ACTION ITEM: In the listing below, print exactly the lines between the line holding "他给自己取的道号极多，不下二" and the line holding "早年的天下十人，白玉京三位掌", inclusive, and no more.

MATERIAL PROVIDED:
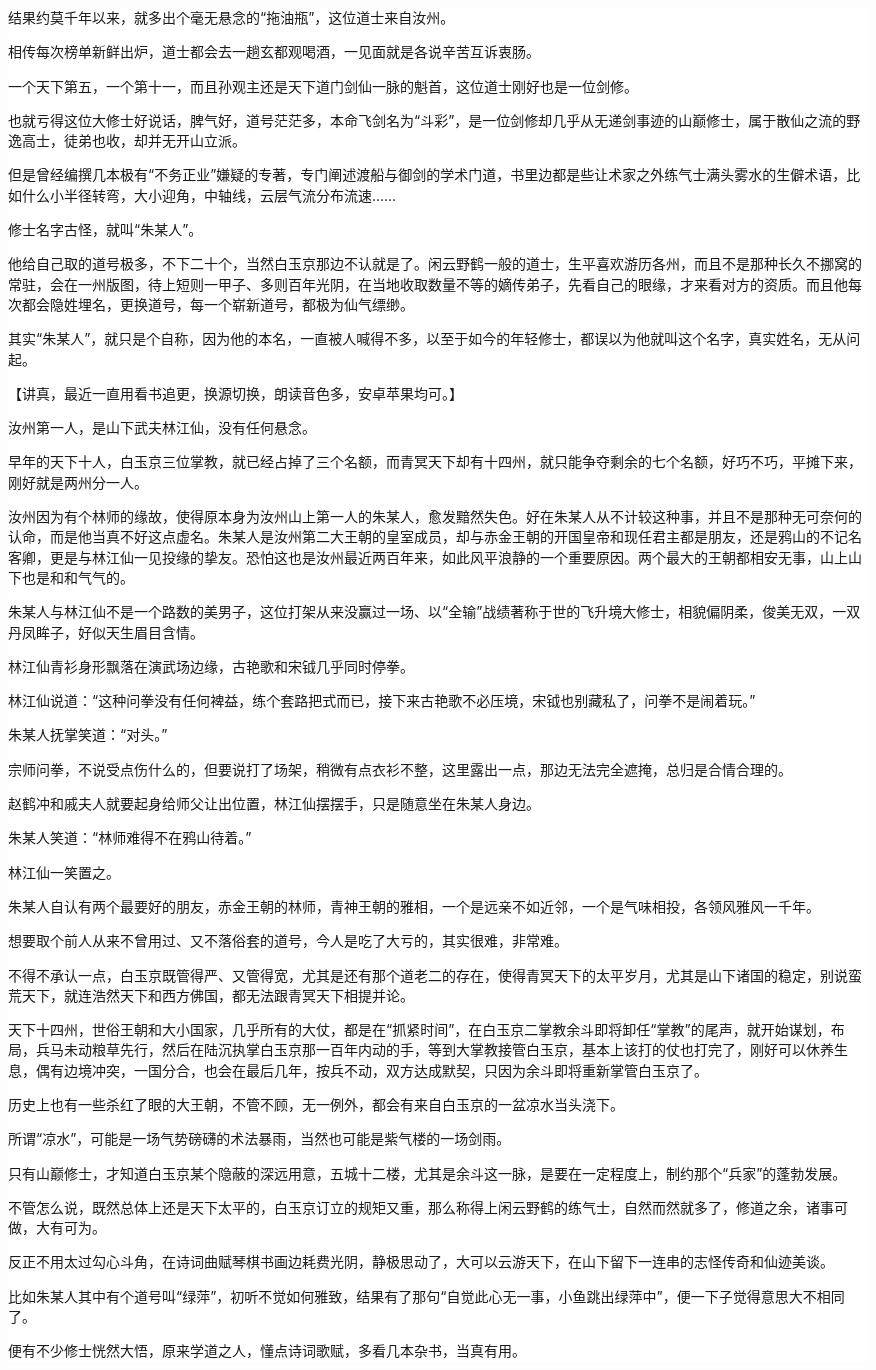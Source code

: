    结果约莫千年以来，就多出个毫无悬念的“拖油瓶”，这位道士来自汝州。

   相传每次榜单新鲜出炉，道士都会去一趟玄都观喝酒，一见面就是各说辛苦互诉衷肠。

   一个天下第五，一个第十一，而且孙观主还是天下道门剑仙一脉的魁首，这位道士刚好也是一位剑修。

   也就亏得这位大修士好说话，脾气好，道号茫茫多，本命飞剑名为“斗彩”，是一位剑修却几乎从无递剑事迹的山巅修士，属于散仙之流的野逸高士，徒弟也收，却并无开山立派。

   但是曾经编撰几本极有“不务正业”嫌疑的专著，专门阐述渡船与御剑的学术门道，书里边都是些让术家之外练气士满头雾水的生僻术语，比如什么小半径转弯，大小迎角，中轴线，云层气流分布流速……

   修士名字古怪，就叫“朱某人”。

   他给自己取的道号极多，不下二十个，当然白玉京那边不认就是了。闲云野鹤一般的道士，生平喜欢游历各州，而且不是那种长久不挪窝的常驻，会在一州版图，待上短则一甲子、多则百年光阴，在当地收取数量不等的嫡传弟子，先看自己的眼缘，才来看对方的资质。而且他每次都会隐姓埋名，更换道号，每一个崭新道号，都极为仙气缥缈。

   其实“朱某人”，就只是个自称，因为他的本名，一直被人喊得不多，以至于如今的年轻修士，都误以为他就叫这个名字，真实姓名，无从问起。

   【讲真，最近一直用看书追更，换源切换，朗读音色多，安卓苹果均可。】

   汝州第一人，是山下武夫林江仙，没有任何悬念。

   早年的天下十人，白玉京三位掌教，就已经占掉了三个名额，而青冥天下却有十四州，就只能争夺剩余的七个名额，好巧不巧，平摊下来，刚好就是两州分一人。

   汝州因为有个林师的缘故，使得原本身为汝州山上第一人的朱某人，愈发黯然失色。好在朱某人从不计较这种事，并且不是那种无可奈何的认命，而是他当真不好这点虚名。朱某人是汝州第二大王朝的皇室成员，却与赤金王朝的开国皇帝和现任君主都是朋友，还是鸦山的不记名客卿，更是与林江仙一见投缘的挚友。恐怕这也是汝州最近两百年来，如此风平浪静的一个重要原因。两个最大的王朝都相安无事，山上山下也是和和气气的。

   朱某人与林江仙不是一个路数的美男子，这位打架从来没赢过一场、以“全输”战绩著称于世的飞升境大修士，相貌偏阴柔，俊美无双，一双丹凤眸子，好似天生眉目含情。

   林江仙青衫身形飘落在演武场边缘，古艳歌和宋钺几乎同时停拳。

   林江仙说道：“这种问拳没有任何裨益，练个套路把式而已，接下来古艳歌不必压境，宋钺也别藏私了，问拳不是闹着玩。”

   朱某人抚掌笑道：“对头。”

   宗师问拳，不说受点伤什么的，但要说打了场架，稍微有点衣衫不整，这里露出一点，那边无法完全遮掩，总归是合情合理的。

   赵鹤冲和戚夫人就要起身给师父让出位置，林江仙摆摆手，只是随意坐在朱某人身边。

   朱某人笑道：“林师难得不在鸦山待着。”

   林江仙一笑置之。

   朱某人自认有两个最要好的朋友，赤金王朝的林师，青神王朝的雅相，一个是远亲不如近邻，一个是气味相投，各领风雅风一千年。

   想要取个前人从来不曾用过、又不落俗套的道号，今人是吃了大亏的，其实很难，非常难。

   不得不承认一点，白玉京既管得严、又管得宽，尤其是还有那个道老二的存在，使得青冥天下的太平岁月，尤其是山下诸国的稳定，别说蛮荒天下，就连浩然天下和西方佛国，都无法跟青冥天下相提并论。

   天下十四州，世俗王朝和大小国家，几乎所有的大仗，都是在“抓紧时间”，在白玉京二掌教余斗即将卸任“掌教”的尾声，就开始谋划，布局，兵马未动粮草先行，然后在陆沉执掌白玉京那一百年内动的手，等到大掌教接管白玉京，基本上该打的仗也打完了，刚好可以休养生息，偶有边境冲突，一国分合，也会在最后几年，按兵不动，双方达成默契，只因为余斗即将重新掌管白玉京了。

   历史上也有一些杀红了眼的大王朝，不管不顾，无一例外，都会有来自白玉京的一盆凉水当头浇下。

   所谓“凉水”，可能是一场气势磅礴的术法暴雨，当然也可能是紫气楼的一场剑雨。

   只有山巅修士，才知道白玉京某个隐蔽的深远用意，五城十二楼，尤其是余斗这一脉，是要在一定程度上，制约那个“兵家”的蓬勃发展。

   不管怎么说，既然总体上还是天下太平的，白玉京订立的规矩又重，那么称得上闲云野鹤的练气士，自然而然就多了，修道之余，诸事可做，大有可为。

   反正不用太过勾心斗角，在诗词曲赋琴棋书画边耗费光阴，静极思动了，大可以云游天下，在山下留下一连串的志怪传奇和仙迹美谈。

   比如朱某人其中有个道号叫“绿萍”，初听不觉如何雅致，结果有了那句“自觉此心无一事，小鱼跳出绿萍中”，便一下子觉得意思大不相同了。

   便有不少修士恍然大悟，原来学道之人，懂点诗词歌赋，多看几本杂书，当真有用。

EXPECTED ANSWER:
   他给自己取的道号极多，不下二十个，当然白玉京那边不认就是了。闲云野鹤一般的道士，生平喜欢游历各州，而且不是那种长久不挪窝的常驻，会在一州版图，待上短则一甲子、多则百年光阴，在当地收取数量不等的嫡传弟子，先看自己的眼缘，才来看对方的资质。而且他每次都会隐姓埋名，更换道号，每一个崭新道号，都极为仙气缥缈。

   其实“朱某人”，就只是个自称，因为他的本名，一直被人喊得不多，以至于如今的年轻修士，都误以为他就叫这个名字，真实姓名，无从问起。

   【讲真，最近一直用看书追更，换源切换，朗读音色多，安卓苹果均可。】

   汝州第一人，是山下武夫林江仙，没有任何悬念。

   早年的天下十人，白玉京三位掌教，就已经占掉了三个名额，而青冥天下却有十四州，就只能争夺剩余的七个名额，好巧不巧，平摊下来，刚好就是两州分一人。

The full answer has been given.